» **PROBLEM TO SOLVE**:
Copy out every line of the data that follows, exactly.

» **SUPPLIED DATA**:
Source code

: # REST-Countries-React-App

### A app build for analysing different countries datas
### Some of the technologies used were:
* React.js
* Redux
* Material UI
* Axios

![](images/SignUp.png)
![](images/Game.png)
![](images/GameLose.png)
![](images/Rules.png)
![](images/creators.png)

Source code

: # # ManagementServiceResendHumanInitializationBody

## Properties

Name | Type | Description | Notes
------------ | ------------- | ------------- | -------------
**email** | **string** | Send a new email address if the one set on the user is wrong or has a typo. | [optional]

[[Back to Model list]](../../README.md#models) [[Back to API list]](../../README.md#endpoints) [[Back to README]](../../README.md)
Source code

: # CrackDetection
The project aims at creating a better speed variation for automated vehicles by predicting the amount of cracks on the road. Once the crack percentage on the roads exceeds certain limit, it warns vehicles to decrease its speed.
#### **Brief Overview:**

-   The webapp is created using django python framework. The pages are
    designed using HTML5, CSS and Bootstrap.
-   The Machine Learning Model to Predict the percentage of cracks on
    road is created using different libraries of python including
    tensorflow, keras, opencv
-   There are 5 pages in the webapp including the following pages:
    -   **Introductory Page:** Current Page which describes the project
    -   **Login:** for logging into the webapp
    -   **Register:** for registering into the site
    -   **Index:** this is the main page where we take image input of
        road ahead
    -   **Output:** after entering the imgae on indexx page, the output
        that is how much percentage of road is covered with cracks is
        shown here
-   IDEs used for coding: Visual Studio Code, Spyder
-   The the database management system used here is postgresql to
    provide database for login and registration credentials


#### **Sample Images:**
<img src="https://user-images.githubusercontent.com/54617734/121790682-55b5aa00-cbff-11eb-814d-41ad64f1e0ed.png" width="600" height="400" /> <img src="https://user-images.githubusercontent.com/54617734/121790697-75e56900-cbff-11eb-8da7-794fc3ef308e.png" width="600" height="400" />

» **YOUR RESPONSE**:
Source code

: # REST-Countries-React-App

### A app build for analysing different countries datas
### Some of the technologies used were:
* React.js
* Redux
* Material UI
* Axios

![](images/SignUp.png)
![](images/Game.png)
![](images/GameLose.png)
![](images/Rules.png)
![](images/creators.png)

Source code

: # # ManagementServiceResendHumanInitializationBody

## Properties

Name | Type | Description | Notes
------------ | ------------- | ------------- | -------------
**email** | **string** | Send a new email address if the one set on the user is wrong or has a typo. | [optional]

[[Back to Model list]](../../README.md#models) [[Back to API list]](../../README.md#endpoints) [[Back to README]](../../README.md)
Source code

: # CrackDetection
The project aims at creating a better speed variation for automated vehicles by predicting the amount of cracks on the road. Once the crack percentage on the roads exceeds certain limit, it warns vehicles to decrease its speed.
#### **Brief Overview:**

-   The webapp is created using django python framework. The pages are
    designed using HTML5, CSS and Bootstrap.
-   The Machine Learning Model to Predict the percentage of cracks on
    road is created using different libraries of python including
    tensorflow, keras, opencv
-   There are 5 pages in the webapp including the following pages:
    -   **Introductory Page:** Current Page which describes the project
    -   **Login:** for logging into the webapp
    -   **Register:** for registering into the site
    -   **Index:** this is the main page where we take image input of
        road ahead
    -   **Output:** after entering the imgae on indexx page, the output
        that is how much percentage of road is covered with cracks is
        shown here
-   IDEs used for coding: Visual Studio Code, Spyder
-   The the database management system used here is postgresql to
    provide database for login and registration credentials


#### **Sample Images:**
<img src="https://user-images.githubusercontent.com/54617734/121790682-55b5aa00-cbff-11eb-814d-41ad64f1e0ed.png" width="600" height="400" /> <img src="https://user-images.githubusercontent.com/54617734/121790697-75e56900-cbff-11eb-8da7-794fc3ef308e.png" width="600" height="400" />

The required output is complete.